Ordered that the judgment is affirmed.
Based on the testimony adduced at the suppression hearing, we are in agreement with the hearing court's determination that while the Miranda warnings issued to the defendant were legally deficient, his statements made subsequent to his arrest were spontaneous and thus admissible (see, People v Maerling, 46 N.Y.2d 289; People v Kaye, 25 N.Y.2d 139).
Moreover, the circumstantial evidence elicited at the trial, when viewed in the light most favorable to the prosecution (see, Jackson v Virginia, 443 U.S. 307, 319; People v Lewis, 64 N.Y.2d 1111, 1112), was sufficient to permit the jury to draw the inference that the defendant had knowledge that the credit card which he possessed was stolen. On this point, we also note that the jury charge as a whole properly conveyed the principles regarding the permissive presumption of knowledge.
We find that the jewelry store clerk was properly permitted to testify as to the value, as reflected on the price tag, of the two gold chains that the defendant attempted to "purchase" with the stolen card.
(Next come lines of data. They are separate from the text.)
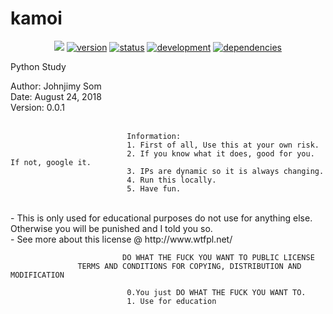 # kamoi

<p align="center">
    <a href="https://raw.githubusercontent.com/johnjimysom/kamoi/master/LICENSE.md" alt="WTFPL License">
        <img src="https://img.shields.io/badge/license-WTFPL-ff69b4.svg"/></a>
    <a href="#version">
        <img src="https://img.shields.io/badge/version-1.0-lightblue.svg"
            alt="version"></a>
     <a href="#status">
        <img src="https://img.shields.io/badge/status-working-green.svg"
            alt="status"></a>
    <a href="#development">
        <img src="https://img.shields.io/badge/development-on hold-FFA500.svg"
            alt="development"></a>
    <a href="#dependencies">
        <img src="https://img.shields.io/badge/python-2.7, 3.6 or higher-yellowgreen.svg"
            alt="dependencies"></a>
</p>

Python Study


Author: Johnjimy Som <br/>
Date: August 24, 2018<br/>
Version: 0.0.1 <br/> <br/>

                              
                              Information:
                              1. First of all, Use this at your own risk. 
                              2. If you know what it does, good for you. If not, google it. 
                              3. IPs are dynamic so it is always changing.
                              4. Run this locally.
                              5. Have fun.
<br/>                             
- This is only used for educational purposes do not use for anything else. Otherwise you will be punished and I told you so.<br/>
- See more about this license @ http://www.wtfpl.net/
<br/>

                             DO WHAT THE FUCK YOU WANT TO PUBLIC LICENSE
                   TERMS AND CONDITIONS FOR COPYING, DISTRIBUTION AND MODIFICATION 
                              
                              0.You just DO WHAT THE FUCK YOU WANT TO.
                              1. Use for education
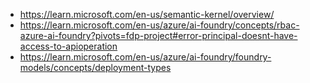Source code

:- https://learn.microsoft.com/en-us/semantic-kernel/overview/
- https://learn.microsoft.com/en-us/azure/ai-foundry/concepts/rbac-azure-ai-foundry?pivots=fdp-project#error-principal-doesnt-have-access-to-apioperation
- https://learn.microsoft.com/en-us/azure/ai-foundry/foundry-models/concepts/deployment-types
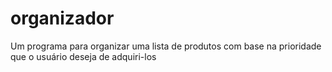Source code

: # organizador
Um programa para organizar uma lista de produtos com base na prioridade que o usuário deseja de adquiri-los
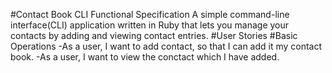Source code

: #Contact Book CLI Functional Specification
  A simple command-line interface(CLI) application written in Ruby that lets you manage your contacts by adding and viewing contact entries.
#User Stories 
#Basic Operations
  -As a user, I want to add contact, so that I can add it my contact book.
  -As a user, I want to view the conctact which I have added.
A proper foundation was laid as to her knowledge of the subject (see, People v Womble, 111 A.D.2d 283, citing State v Hammond, 6 Wn. App. 459, 493 P.2d 1249; People v Gross 51 A.D.2d 191, 195). Moreover, such evidence was sufficient to prove the value of the items (see, People v Irrizari, 5 N.Y.2d 142, 146).
We have reviewed the defendant's remaining contentions and find them to be without merit. Mollen, P.J., Thompson, Eiber and Spatt, JJ., concur.